*Exercise input*.

┌────────

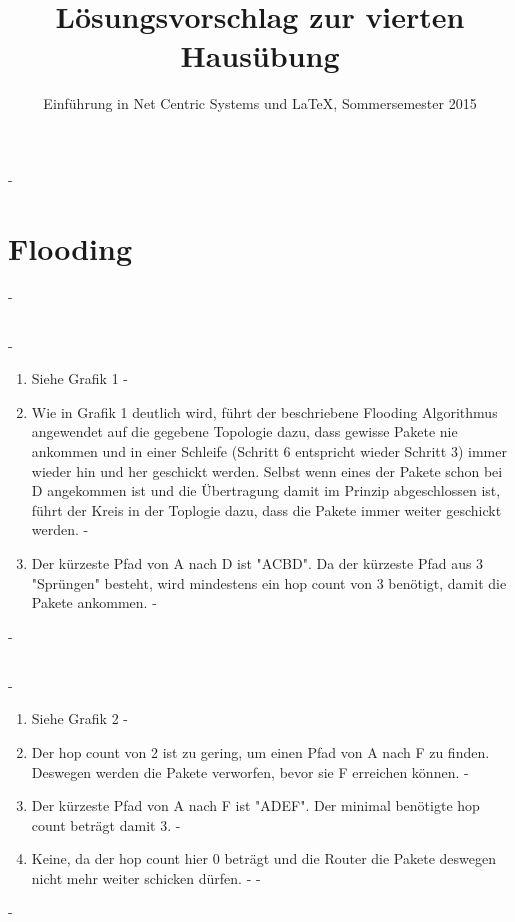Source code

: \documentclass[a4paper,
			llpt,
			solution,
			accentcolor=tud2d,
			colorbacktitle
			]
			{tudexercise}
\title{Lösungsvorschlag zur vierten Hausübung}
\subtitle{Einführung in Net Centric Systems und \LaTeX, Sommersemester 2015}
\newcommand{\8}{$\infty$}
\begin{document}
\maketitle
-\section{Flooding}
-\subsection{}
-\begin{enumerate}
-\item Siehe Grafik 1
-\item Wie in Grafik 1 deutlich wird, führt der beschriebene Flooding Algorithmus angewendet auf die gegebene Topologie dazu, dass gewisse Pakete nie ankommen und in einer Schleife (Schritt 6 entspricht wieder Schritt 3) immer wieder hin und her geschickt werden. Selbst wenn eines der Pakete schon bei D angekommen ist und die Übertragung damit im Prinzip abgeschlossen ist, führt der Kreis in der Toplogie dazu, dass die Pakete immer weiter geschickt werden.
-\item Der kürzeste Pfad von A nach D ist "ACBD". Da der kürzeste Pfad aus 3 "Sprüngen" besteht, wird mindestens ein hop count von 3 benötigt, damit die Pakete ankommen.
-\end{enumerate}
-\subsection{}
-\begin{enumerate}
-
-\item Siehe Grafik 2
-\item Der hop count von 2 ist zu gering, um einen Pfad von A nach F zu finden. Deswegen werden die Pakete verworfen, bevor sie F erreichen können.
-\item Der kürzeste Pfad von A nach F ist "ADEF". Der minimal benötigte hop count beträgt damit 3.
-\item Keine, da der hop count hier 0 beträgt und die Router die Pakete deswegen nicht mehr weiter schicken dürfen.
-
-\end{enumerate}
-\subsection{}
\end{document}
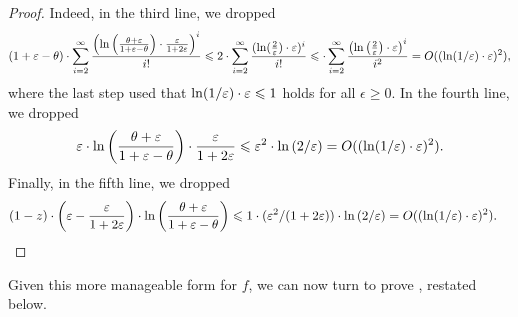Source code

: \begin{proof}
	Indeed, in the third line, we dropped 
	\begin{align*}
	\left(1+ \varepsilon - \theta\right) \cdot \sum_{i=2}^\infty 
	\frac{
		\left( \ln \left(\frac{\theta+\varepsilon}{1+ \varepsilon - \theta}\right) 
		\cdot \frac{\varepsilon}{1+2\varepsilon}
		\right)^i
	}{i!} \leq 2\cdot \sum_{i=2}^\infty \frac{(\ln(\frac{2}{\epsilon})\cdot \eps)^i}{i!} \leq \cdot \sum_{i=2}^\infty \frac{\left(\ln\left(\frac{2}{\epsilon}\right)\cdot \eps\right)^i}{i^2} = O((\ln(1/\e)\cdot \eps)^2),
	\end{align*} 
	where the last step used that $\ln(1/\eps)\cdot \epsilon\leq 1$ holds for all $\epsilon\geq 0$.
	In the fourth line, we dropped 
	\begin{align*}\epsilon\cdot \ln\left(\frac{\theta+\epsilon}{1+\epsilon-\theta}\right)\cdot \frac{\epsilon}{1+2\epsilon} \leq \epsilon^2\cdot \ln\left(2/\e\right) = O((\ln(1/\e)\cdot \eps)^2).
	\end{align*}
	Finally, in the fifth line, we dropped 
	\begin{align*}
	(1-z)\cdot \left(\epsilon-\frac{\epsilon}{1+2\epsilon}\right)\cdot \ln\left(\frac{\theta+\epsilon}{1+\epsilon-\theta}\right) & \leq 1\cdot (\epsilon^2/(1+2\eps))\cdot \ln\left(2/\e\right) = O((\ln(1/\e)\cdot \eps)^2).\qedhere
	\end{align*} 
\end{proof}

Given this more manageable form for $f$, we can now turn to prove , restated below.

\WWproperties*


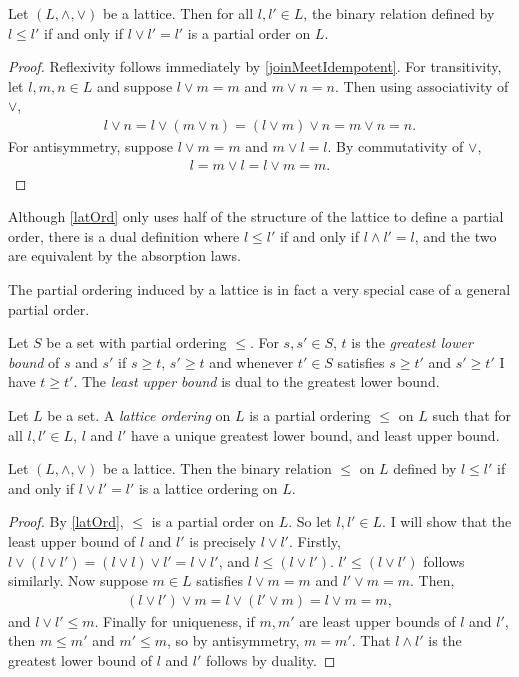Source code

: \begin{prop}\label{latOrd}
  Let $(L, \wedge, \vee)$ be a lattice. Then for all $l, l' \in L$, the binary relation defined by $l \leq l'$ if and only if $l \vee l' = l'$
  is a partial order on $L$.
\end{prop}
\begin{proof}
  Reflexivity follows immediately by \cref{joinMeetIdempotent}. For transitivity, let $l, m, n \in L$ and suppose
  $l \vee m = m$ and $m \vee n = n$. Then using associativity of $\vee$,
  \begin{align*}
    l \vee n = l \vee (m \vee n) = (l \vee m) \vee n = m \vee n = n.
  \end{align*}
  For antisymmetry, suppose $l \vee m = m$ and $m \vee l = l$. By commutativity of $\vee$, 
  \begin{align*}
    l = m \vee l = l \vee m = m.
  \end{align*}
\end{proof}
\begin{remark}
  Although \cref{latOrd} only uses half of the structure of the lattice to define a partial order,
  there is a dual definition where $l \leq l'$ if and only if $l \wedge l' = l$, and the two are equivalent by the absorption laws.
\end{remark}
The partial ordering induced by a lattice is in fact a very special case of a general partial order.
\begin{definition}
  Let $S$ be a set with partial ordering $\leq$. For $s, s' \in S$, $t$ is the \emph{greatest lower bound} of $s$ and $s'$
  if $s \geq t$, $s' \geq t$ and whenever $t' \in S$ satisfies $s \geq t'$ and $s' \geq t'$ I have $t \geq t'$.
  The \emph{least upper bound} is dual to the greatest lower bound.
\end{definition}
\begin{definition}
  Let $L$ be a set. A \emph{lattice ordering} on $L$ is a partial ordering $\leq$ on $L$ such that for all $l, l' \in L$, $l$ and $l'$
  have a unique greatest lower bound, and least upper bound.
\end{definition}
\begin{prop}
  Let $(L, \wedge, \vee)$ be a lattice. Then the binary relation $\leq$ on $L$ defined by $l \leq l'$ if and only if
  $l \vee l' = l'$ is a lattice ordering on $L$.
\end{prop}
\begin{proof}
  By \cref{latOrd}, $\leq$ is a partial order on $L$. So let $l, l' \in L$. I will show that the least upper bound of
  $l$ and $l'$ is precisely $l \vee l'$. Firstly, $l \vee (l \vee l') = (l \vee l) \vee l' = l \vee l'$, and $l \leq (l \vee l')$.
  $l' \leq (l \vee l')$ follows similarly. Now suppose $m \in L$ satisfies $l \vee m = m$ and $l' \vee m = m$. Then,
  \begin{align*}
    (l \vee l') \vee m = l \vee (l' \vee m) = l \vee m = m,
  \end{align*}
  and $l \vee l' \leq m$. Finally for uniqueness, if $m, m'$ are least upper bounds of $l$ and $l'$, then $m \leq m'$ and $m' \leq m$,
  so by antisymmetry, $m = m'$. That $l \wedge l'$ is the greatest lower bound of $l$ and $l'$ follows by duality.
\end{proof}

└────────
┌────────

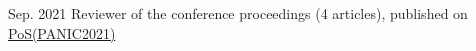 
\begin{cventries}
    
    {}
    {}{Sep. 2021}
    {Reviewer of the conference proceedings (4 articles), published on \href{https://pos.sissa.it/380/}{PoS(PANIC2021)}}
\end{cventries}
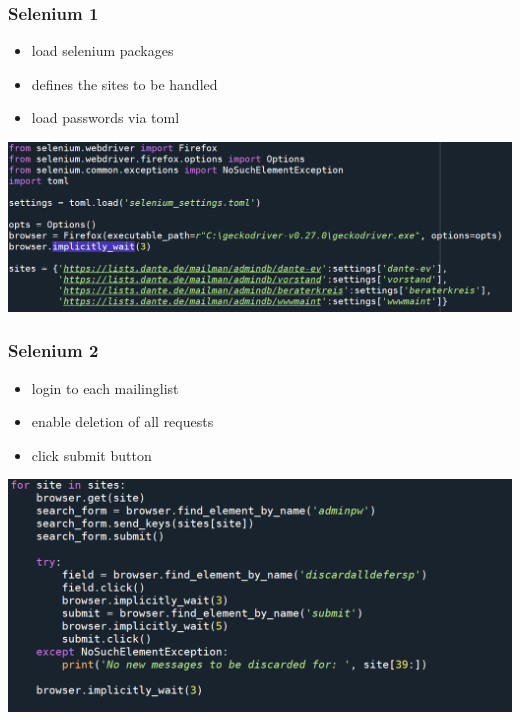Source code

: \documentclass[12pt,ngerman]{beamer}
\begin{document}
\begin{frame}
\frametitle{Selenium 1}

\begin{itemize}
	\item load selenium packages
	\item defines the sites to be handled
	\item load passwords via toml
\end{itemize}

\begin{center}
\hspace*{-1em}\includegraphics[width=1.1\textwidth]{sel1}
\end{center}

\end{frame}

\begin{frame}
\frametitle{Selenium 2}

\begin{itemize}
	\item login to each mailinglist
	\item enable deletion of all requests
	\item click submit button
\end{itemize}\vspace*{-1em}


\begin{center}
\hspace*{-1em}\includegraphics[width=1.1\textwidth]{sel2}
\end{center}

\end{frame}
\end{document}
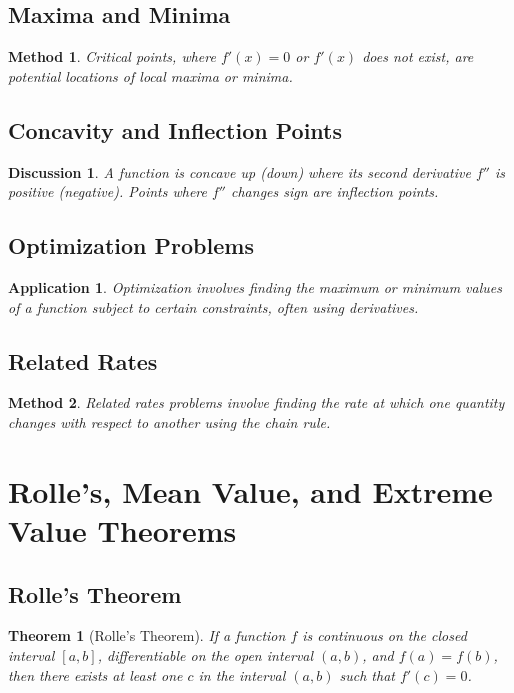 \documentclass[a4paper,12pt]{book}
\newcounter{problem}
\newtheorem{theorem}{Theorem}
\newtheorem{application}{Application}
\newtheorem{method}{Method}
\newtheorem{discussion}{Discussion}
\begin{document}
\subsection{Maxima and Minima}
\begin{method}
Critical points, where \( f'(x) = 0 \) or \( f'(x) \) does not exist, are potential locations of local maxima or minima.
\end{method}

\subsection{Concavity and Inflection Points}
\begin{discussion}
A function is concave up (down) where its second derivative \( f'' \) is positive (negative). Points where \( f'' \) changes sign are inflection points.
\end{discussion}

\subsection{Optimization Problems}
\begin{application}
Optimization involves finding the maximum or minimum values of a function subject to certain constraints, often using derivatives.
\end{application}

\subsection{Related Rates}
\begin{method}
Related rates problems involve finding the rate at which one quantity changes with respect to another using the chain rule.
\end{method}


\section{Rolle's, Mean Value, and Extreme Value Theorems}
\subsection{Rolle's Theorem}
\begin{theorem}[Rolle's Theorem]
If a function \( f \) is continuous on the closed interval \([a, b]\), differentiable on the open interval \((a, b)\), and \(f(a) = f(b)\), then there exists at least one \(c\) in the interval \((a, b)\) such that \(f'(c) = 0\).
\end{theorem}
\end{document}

└────────
┌────────

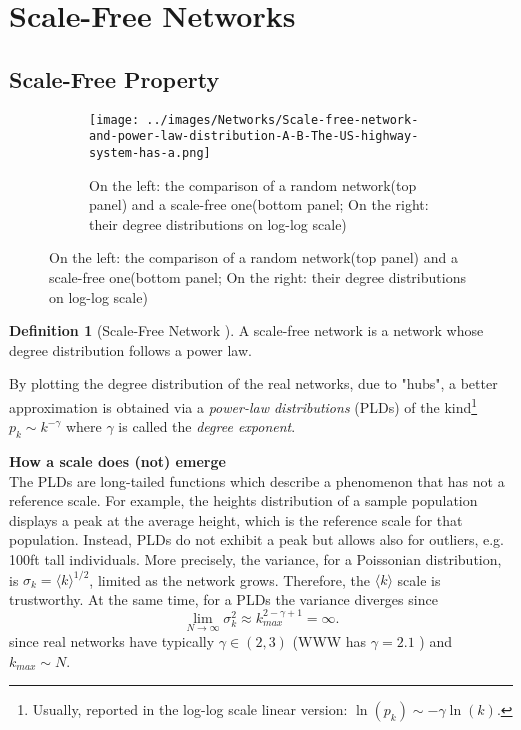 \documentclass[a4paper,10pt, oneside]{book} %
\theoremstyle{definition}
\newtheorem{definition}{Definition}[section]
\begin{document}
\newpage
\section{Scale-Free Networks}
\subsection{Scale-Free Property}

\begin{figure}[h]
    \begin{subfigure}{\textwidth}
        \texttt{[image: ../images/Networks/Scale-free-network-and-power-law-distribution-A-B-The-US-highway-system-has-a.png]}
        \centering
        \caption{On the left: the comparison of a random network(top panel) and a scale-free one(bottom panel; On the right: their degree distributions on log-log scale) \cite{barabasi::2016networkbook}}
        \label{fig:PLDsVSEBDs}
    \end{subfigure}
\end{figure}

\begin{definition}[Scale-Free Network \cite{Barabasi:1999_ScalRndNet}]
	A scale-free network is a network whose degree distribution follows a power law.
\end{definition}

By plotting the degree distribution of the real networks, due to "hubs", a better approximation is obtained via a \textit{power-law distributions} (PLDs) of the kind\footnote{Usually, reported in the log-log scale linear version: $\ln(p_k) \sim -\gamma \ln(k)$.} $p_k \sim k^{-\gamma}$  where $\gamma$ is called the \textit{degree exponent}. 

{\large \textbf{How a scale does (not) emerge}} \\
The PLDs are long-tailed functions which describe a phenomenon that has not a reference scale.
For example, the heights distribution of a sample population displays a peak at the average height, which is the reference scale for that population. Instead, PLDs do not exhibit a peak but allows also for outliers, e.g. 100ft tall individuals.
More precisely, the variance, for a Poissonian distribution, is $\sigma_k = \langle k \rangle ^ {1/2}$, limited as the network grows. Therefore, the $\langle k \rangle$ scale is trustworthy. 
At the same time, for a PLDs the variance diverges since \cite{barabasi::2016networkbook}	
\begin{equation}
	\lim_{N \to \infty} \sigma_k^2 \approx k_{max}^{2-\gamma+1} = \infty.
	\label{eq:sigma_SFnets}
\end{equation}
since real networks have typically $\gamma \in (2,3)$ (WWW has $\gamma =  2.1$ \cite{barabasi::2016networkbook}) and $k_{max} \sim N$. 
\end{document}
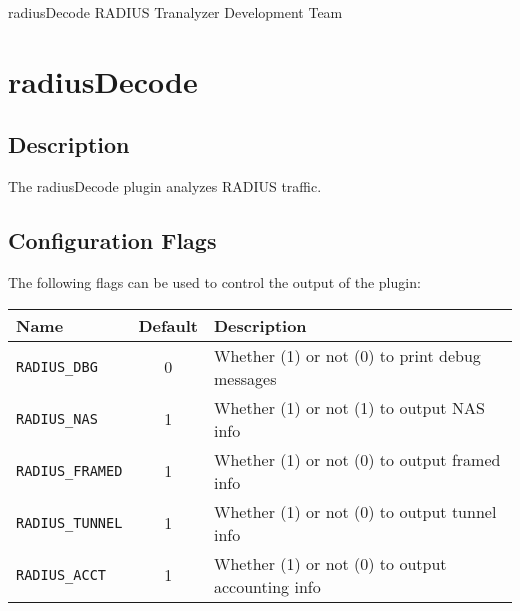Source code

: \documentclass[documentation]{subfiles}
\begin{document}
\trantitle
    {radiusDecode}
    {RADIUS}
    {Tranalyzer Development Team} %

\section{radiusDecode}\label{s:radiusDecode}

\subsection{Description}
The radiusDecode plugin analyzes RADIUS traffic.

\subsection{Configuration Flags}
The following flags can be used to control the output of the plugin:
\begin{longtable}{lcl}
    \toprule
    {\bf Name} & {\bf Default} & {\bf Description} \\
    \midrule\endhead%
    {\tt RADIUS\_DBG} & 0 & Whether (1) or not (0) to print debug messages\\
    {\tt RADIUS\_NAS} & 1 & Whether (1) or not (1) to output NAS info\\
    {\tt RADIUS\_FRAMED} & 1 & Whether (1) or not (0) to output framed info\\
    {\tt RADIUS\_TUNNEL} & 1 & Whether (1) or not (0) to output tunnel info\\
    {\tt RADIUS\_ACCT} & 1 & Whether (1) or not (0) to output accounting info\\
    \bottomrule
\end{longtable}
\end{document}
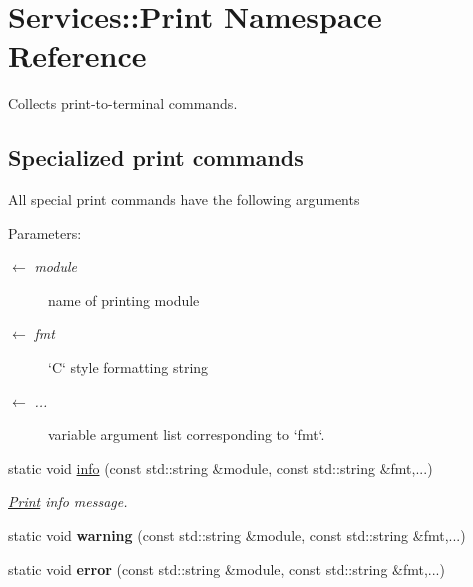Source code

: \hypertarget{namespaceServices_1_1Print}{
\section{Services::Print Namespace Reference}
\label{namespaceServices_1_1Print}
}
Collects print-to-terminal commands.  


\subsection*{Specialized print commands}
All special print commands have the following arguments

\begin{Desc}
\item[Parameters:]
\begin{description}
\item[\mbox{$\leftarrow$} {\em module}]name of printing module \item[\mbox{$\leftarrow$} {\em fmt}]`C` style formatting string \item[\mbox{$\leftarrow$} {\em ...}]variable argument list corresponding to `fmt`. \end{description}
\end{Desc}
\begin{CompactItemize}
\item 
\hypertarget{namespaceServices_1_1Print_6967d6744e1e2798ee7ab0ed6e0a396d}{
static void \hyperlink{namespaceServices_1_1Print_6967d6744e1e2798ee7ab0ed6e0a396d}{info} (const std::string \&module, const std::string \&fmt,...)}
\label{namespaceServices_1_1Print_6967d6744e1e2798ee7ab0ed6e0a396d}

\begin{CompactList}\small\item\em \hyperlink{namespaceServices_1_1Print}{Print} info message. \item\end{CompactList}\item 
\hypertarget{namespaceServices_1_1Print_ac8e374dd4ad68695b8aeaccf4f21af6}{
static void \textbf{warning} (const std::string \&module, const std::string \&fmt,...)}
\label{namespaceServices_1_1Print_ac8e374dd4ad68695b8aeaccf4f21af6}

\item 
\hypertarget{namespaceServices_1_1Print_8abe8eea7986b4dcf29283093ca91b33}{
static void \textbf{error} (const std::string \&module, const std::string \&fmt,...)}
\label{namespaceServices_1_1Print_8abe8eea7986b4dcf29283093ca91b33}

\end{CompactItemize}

└────────

*About this exercise*.
Ascertain the number of lines in the entries that include the word "precisely", and report only that number.

*Answer box*.
2